Likewise, Warner Bros. touted its success with activating brands around its blockbuster “Barbie” movie last year as a template for getting invested into its releases this year, including the “Mad Max” spinoff “Furiosa,” a remake of “Beetlejuice,” a new “Superman” incarnation and a “Minecraft” movie.

“We’re seeing this balance of, ‘We’re going to create the best content and we’re going to distribute it on all our platforms to find the biggest audience,’” said Carat’s Law. “This week is really about the big moments and how are you going to amass that massive audience to create those audience connections? It goes beyond the day-to-day trading and what we’ll see in the coming weeks with the upfront.”

When it comes to linear TV, the last strong bastion remains sports — and all the programmers made sure to tout their sports bona fides using sports stars of today and yesteryear. Fox showcased Tom Brady, who’s back to being a rookie as a first-time sports commentator on Fox’s NFL Sunday programming.

Warner Bros. Discovery trotted out legends of their respective sports Dale Earnhardt, Jr. (Nascar is returning to TNT), Wayne Gretzky (NHL continues on TNT) and Charles Barkley (TNT is expected to lose its rights to the NBA after the following season) to promote how big a factor sports can be in delivering viewers across its platforms, which includes digital-first Bleacher Report.

NBC took to the unlikely duo of Kevin Hart and Snoop Dogg to remind the audience it will lean heavily this summer on coverage of the Summer Olympics in Paris to keep up ratings among its entertainment networks. As sports announcer Mike Tirico put it, sports is the quintessential unscripted drama on TV. 

But rivals are closing in on these veteran programmers’ grip on live sports. Netflix made the boldest move last week, stealing the spotlight on sports with its surprise announcement it will carry two NFL football games on Christmas Day this year. This is on top of Amazon’s 2-year-old incursion into football, and a widely expected grab of some NBA games when that new rights package gets announced, effective fall 2025.

Finally, Disney pushed hard on its sports properties, mainly in the form of ESPN, which has long dominated the TV sports business but is hedging its bets.
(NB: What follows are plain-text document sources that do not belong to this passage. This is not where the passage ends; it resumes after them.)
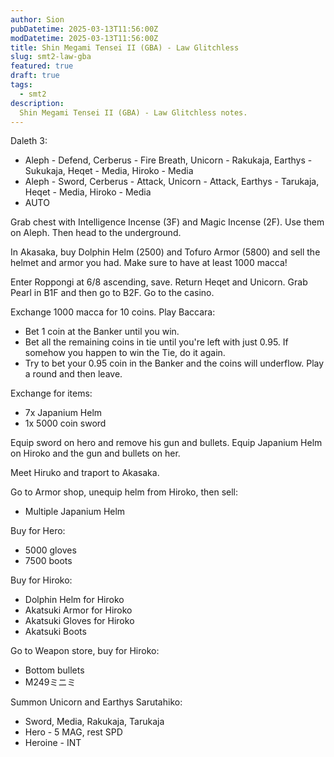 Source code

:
 ```yaml
---
author: Sion
pubDatetime: 2025-03-13T11:56:00Z
modDatetime: 2025-03-13T11:56:00Z
title: Shin Megami Tensei II (GBA) - Law Glitchless
slug: smt2-law-gba
featured: true
draft: true
tags:
  - smt2
description:
  Shin Megami Tensei II (GBA) - Law Glitchless notes. 
---
```


Daleth 3:
- Aleph - Defend, Cerberus - Fire Breath, Unicorn - Rakukaja, Earthys - Sukukaja, Heqet - Media, Hiroko - Media
- Aleph - Sword, Cerberus - Attack, Unicorn - Attack, Earthys - Tarukaja, Heqet - Media, Hiroko - Media
- AUTO

Grab chest with Intelligence Incense (3F) and Magic Incense (2F).  Use them on Aleph. Then head to the underground.

In Akasaka, buy Dolphin Helm (2500) and Tofuro Armor (5800) and sell the helmet and armor you had. Make sure to have at least 1000 macca!

Enter Roppongi at 6/8 ascending, save. Return Heqet and Unicorn. Grab Pearl in B1F and then go to B2F. Go to the casino.

Exchange 1000 macca for 10 coins. Play Baccara:
- Bet 1 coin at the Banker until you win.
- Bet all the remaining coins in tie until you're left with just 0.95. If somehow you happen to win the Tie, do it again.
- Try to bet your 0.95 coin in the Banker and the coins will underflow. Play a round and then leave.

Exchange for items:
- 7x Japanium Helm
- 1x 5000 coin sword

Equip sword on hero and remove his gun and bullets. Equip Japanium Helm on Hiroko and the gun and bullets on her.

Meet Hiruko and traport to Akasaka.

Go to Armor shop, unequip helm from Hiroko, then sell:
- Multiple Japanium Helm

Buy for Hero:
- 5000 gloves
- 7500 boots

Buy for Hiroko:
- Dolphin Helm for Hiroko
- Akatsuki Armor for Hiroko
- Akatsuki Gloves for Hiroko
- Akatsuki Boots

Go to Weapon store, buy for Hiroko:
- Bottom bullets
- M249ミニミ


Summon Unicorn and Earthys
Sarutahiko:
- Sword, Media, Rakukaja, Tarukaja
- Hero - 5 MAG, rest SPD
- Heroine - INT





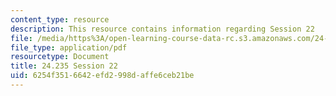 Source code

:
 ```yaml
---
content_type: resource
description: This resource contains information regarding Session 22
file: /media/https%3A/open-learning-course-data-rc.s3.amazonaws.com/24-235j-philosophy-of-law-spring-2012/6254f3516642efd2998daffe6ceb21be_MIT24_235JS12_Session22.pdf
file_type: application/pdf
resourcetype: Document
title: 24.235 Session 22
uid: 6254f351-6642-efd2-998d-affe6ceb21be
---
```

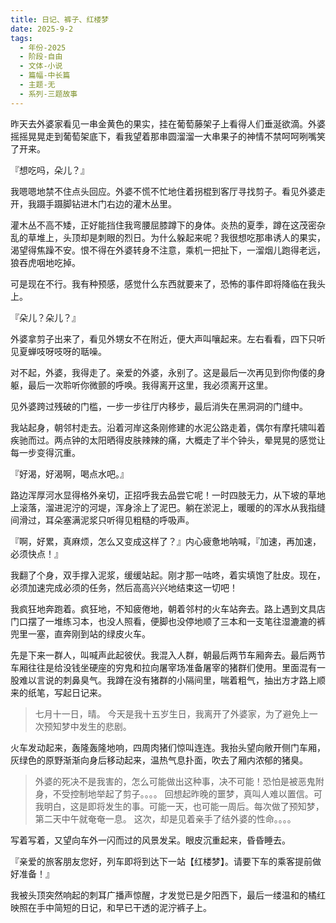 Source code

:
 ```yaml
---
title: 日记、裤子、红楼梦
date: 2025-9-2
tags:
  - 年份-2025
  - 阶段-自由
  - 文体-小说
  - 篇幅-中长篇
  - 主题-无
  - 系列-三题故事
---
```


昨天去外婆家看见一串金黄色的果实，挂在葡萄藤架子上看得人们垂涎欲滴。外婆摇摇晃晃走到葡萄架底下，看我望着那串圆溜溜一大串果子的神情不禁呵呵咧嘴笑了开来。

『想吃吗，朵儿？』

我嗯嗯地禁不住点头回应。外婆不慌不忙地住着拐棍到客厅寻找剪子。看见外婆走开，我蹑手蹑脚钻进木门右边的灌木丛里。

灌木丛不高不矮，正好能挡住我弯腰屈膝蹲下的身体。炎热的夏季，蹲在这茂密杂乱的草堆上，头顶却是刺眼的烈日。为什么躲起来呢？我很想吃那串诱人的果实，渴望得焦躁不安。恨不得在外婆转身不注意，乘机一把扯下，一溜烟儿跑得老远，狼吞虎咽地吃掉。

可是现在不行。我有种预感，感觉什么东西就要来了，恐怖的事件即将降临在我头上。

『朵儿？朵儿？』

外婆拿剪子出来了，看见外甥女不在附近，便大声叫嚷起来。左右看看，四下只听见夏蝉吱呀吱呀的聒噪。

对不起，外婆，我得走了。亲爱的外婆，永别了。这是最后一次再见到你佝偻的身躯，最后一次聆听你微颤的呼唤。我得离开这里，我必须离开这里。

见外婆跨过残破的门槛，一步一步往厅内移步，最后消失在黑洞洞的门缝中。

我站起身，朝邻村走去。沿着河岸这条刚修建的水泥公路走着，偶尔有摩托啸叫着疾驰而过。两点钟的太阳晒得皮肤辣辣的痛，大概走了半个钟头，晕晃晃的感觉让每一步变得沉重。

『好渴，好渴啊，喝点水吧。』

路边浑厚河水显得格外亲切，正招呼我去品尝它呢！一时四肢无力，从下坡的草地上滚落，溜进泥泞的河堤，浑身涂上了泥巴。躺在淤泥上，暖暖的的浑水从我指缝间滑过，耳朵塞满泥浆只听得见粗糙的呼吸声。

『啊，好累，真麻烦，怎么又变成这样了？』内心疲惫地呐喊，『加速，再加速，必须快点！』

我翻了个身，双手撑入泥浆，缓缓站起。刚才那一咕咚，着实填饱了肚皮。现在，必须加速完成必须的任务，然后高高兴兴地结束这一切吧！

我疯狂地奔跑着。疯狂地，不知疲倦地，朝着邻村的火车站奔去。路上遇到文具店门口摆了一堆练习本，也没人照看，便脚也没停地顺了三本和一支笔往湿漉漉的裤兜里一塞，直奔刚到站的绿皮火车。

先是下来一群人，叫喊声此起彼伏。我混入人群，朝最后两节车厢奔去。最后两节车厢往往是给没钱坐硬座的穷鬼和拉向屠宰场准备屠宰的猪群们使用。里面混有一股难以言说的刺鼻臭气。我蹲在没有猪群的小隔间里，喘着粗气，抽出方才路上顺来的纸笔，写起日记来。

> 七月十一日，晴。
> 今天是我十五岁生日，我离开了外婆家，为了避免上一次预知梦中发生的悲剧。

火车发动起来，轰隆轰隆地响，四周肉猪们惊叫连连。我抬头望向敞开侧门车厢，灰绿色的原野渐渐向身后移动起来，温热气息扑面，吹去了厢内浓郁的猪臭。

> 外婆的死决不是我害的，怎么可能做出这种事，决不可能！恐怕是被恶鬼附身，不受控制地举起了剪子。。。。
> 回想起昨晚的噩梦，真叫人难以置信。可我明白，这是即将发生的事。可能一天，也可能一周后。每次做了预知梦，第二天中午就奄奄一息。
> 这次，却是见着亲手了结外婆的性命。。。。

写着写着，又望向车外一闪而过的风景发呆。眼皮沉重起来，昏昏睡去。

『亲爱的旅客朋友您好，列车即将到达下一站【红楼梦】。请要下车的乘客提前做好准备！』

我被头顶突然响起的刺耳广播声惊醒，才发觉已是夕阳西下，最后一缕温和的橘红映照在手中简短的日记，和早已干透的泥泞裤子上。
Even Disney relied on sports stars to push its message, bringing out NBA veteran Chris Paul and adding just-retired NFL player Jason Kelce to its NFL announcing team.

As Geoffrey Calabrese, Omnicom Media Group’s North American chief investment officer put it, of the “three things that stood out to me in all of these presentations, the first is the importance of sports in this upfront.”

(Calabrese’s other two are: following the audience — more on that in next Monday’s Media Buying Briefing — and the return of content.)